- **EXERCISE MATERIAL**
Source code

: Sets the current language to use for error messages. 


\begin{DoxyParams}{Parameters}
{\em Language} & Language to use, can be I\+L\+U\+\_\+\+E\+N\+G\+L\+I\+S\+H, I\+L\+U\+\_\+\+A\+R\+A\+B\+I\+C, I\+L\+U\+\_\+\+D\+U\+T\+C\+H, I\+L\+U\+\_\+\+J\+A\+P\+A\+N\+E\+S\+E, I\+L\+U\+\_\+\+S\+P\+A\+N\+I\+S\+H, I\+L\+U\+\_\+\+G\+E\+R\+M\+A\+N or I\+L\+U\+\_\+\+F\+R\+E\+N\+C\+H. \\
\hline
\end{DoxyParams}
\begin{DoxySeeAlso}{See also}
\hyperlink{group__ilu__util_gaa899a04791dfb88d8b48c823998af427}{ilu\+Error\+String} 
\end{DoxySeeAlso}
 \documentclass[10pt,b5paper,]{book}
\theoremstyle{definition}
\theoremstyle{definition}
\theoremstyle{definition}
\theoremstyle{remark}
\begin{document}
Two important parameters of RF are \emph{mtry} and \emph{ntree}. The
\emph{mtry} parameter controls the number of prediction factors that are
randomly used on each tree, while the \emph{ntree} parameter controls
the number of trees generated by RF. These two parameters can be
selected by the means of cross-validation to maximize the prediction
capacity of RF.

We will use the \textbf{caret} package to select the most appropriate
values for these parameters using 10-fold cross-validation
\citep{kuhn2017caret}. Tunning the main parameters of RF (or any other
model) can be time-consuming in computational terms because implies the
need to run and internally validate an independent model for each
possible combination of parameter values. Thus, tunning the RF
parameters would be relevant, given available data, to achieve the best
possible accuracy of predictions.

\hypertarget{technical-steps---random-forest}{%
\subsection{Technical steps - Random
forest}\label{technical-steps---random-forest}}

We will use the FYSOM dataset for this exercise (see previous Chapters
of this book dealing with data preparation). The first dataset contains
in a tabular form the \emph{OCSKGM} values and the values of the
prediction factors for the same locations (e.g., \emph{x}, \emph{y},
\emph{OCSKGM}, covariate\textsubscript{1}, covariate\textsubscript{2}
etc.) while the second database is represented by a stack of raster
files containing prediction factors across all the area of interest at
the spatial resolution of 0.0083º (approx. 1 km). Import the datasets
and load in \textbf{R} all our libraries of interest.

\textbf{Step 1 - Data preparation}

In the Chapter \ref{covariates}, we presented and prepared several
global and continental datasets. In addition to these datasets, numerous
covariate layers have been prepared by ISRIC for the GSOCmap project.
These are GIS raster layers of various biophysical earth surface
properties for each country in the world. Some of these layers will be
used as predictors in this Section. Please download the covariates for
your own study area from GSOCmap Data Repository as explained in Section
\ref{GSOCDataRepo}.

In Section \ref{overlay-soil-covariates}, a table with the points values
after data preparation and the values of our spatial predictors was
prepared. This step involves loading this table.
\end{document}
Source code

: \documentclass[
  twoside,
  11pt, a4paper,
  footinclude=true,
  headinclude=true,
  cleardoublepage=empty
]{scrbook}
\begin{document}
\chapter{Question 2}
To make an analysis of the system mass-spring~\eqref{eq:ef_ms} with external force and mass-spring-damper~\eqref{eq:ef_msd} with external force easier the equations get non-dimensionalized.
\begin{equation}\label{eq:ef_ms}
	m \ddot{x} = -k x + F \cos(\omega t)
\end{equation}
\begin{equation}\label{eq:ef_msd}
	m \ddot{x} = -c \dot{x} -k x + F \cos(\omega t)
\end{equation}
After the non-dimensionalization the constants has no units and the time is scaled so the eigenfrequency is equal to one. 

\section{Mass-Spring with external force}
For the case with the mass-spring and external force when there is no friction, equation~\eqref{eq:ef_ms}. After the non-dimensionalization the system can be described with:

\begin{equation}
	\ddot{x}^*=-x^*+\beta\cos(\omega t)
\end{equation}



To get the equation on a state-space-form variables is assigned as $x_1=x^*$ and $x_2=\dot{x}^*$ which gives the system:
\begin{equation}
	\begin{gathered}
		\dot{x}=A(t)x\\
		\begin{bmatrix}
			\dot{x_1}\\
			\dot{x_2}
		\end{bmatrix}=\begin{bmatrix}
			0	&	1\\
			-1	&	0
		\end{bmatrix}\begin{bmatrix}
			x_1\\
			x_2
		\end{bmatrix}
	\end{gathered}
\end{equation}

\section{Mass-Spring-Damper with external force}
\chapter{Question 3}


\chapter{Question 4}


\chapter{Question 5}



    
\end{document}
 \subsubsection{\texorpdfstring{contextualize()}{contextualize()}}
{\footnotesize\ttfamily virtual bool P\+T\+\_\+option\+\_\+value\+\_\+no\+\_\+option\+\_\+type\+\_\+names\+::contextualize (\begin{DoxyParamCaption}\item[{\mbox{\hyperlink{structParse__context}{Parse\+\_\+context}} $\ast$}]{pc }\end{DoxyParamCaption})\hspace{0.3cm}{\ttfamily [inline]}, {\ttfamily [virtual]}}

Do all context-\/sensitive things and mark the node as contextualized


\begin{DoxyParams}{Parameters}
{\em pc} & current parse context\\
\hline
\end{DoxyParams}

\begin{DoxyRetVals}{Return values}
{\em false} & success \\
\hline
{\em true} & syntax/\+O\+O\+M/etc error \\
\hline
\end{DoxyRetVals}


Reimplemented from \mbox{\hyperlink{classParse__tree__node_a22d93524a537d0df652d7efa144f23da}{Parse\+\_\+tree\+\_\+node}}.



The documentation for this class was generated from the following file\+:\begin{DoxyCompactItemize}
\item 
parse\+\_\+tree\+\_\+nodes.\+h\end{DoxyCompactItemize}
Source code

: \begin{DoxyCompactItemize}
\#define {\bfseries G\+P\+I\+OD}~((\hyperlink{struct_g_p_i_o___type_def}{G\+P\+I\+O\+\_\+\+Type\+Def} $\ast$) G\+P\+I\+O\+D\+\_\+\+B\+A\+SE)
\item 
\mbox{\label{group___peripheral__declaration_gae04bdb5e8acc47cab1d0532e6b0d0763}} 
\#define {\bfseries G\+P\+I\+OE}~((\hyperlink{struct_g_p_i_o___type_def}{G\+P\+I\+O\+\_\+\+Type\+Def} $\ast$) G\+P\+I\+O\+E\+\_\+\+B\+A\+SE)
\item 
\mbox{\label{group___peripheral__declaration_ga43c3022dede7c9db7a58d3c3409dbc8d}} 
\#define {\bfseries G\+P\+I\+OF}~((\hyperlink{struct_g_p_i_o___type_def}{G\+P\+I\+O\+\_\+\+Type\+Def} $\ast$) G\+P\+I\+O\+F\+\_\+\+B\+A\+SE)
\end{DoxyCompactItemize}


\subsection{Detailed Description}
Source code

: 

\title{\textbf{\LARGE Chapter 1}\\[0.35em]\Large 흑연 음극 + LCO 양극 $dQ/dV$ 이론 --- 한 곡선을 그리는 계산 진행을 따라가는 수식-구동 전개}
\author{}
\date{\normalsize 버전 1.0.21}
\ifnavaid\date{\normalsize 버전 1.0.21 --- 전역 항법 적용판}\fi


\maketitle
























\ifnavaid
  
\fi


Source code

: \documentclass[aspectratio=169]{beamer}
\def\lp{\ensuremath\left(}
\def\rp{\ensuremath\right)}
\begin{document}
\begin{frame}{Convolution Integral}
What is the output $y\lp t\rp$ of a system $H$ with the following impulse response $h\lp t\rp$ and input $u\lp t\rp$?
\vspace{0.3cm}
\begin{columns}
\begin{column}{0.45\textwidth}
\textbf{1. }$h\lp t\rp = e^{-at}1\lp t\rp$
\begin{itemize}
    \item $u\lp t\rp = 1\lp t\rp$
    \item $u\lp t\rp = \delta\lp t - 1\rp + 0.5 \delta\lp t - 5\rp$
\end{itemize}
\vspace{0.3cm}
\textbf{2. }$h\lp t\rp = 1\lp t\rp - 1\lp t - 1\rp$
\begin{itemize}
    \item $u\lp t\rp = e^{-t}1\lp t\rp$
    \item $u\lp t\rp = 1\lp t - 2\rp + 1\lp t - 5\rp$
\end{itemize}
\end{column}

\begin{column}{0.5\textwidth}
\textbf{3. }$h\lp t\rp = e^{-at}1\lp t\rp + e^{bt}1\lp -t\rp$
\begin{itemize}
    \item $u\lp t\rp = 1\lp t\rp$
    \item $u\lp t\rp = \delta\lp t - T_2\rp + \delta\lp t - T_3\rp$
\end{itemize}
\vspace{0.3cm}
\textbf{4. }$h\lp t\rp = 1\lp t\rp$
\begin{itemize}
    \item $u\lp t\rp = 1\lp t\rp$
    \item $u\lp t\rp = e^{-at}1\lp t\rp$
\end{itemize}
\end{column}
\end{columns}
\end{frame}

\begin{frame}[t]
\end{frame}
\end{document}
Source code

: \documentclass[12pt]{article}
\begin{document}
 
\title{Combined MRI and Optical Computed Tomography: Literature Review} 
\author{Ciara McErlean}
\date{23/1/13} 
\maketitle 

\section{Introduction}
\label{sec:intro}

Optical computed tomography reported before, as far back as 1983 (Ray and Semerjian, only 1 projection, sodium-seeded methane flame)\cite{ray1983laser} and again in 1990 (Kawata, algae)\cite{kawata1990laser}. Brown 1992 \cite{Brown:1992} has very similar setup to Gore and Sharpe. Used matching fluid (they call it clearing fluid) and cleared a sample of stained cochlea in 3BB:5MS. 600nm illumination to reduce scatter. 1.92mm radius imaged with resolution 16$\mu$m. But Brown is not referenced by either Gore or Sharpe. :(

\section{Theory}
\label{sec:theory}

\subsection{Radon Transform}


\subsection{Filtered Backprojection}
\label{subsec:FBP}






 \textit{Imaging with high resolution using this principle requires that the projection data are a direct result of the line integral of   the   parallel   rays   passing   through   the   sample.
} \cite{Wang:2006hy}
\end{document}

- **EXERCISE PROMPT**
When you reach the line that contains "factors that are", stop; that line and every line before it, from the very first line of the data, should be restated word for word.

- **RESPONSE TO THE TASK**
Source code

: Sets the current language to use for error messages. 


\begin{DoxyParams}{Parameters}
{\em Language} & Language to use, can be I\+L\+U\+\_\+\+E\+N\+G\+L\+I\+S\+H, I\+L\+U\+\_\+\+A\+R\+A\+B\+I\+C, I\+L\+U\+\_\+\+D\+U\+T\+C\+H, I\+L\+U\+\_\+\+J\+A\+P\+A\+N\+E\+S\+E, I\+L\+U\+\_\+\+S\+P\+A\+N\+I\+S\+H, I\+L\+U\+\_\+\+G\+E\+R\+M\+A\+N or I\+L\+U\+\_\+\+F\+R\+E\+N\+C\+H. \\
\hline
\end{DoxyParams}
\begin{DoxySeeAlso}{See also}
\hyperlink{group__ilu__util_gaa899a04791dfb88d8b48c823998af427}{ilu\+Error\+String} 
\end{DoxySeeAlso}
 \documentclass[10pt,b5paper,]{book}
\theoremstyle{definition}
\theoremstyle{definition}
\theoremstyle{definition}
\theoremstyle{remark}
\begin{document}
Two important parameters of RF are \emph{mtry} and \emph{ntree}. The
\emph{mtry} parameter controls the number of prediction factors that are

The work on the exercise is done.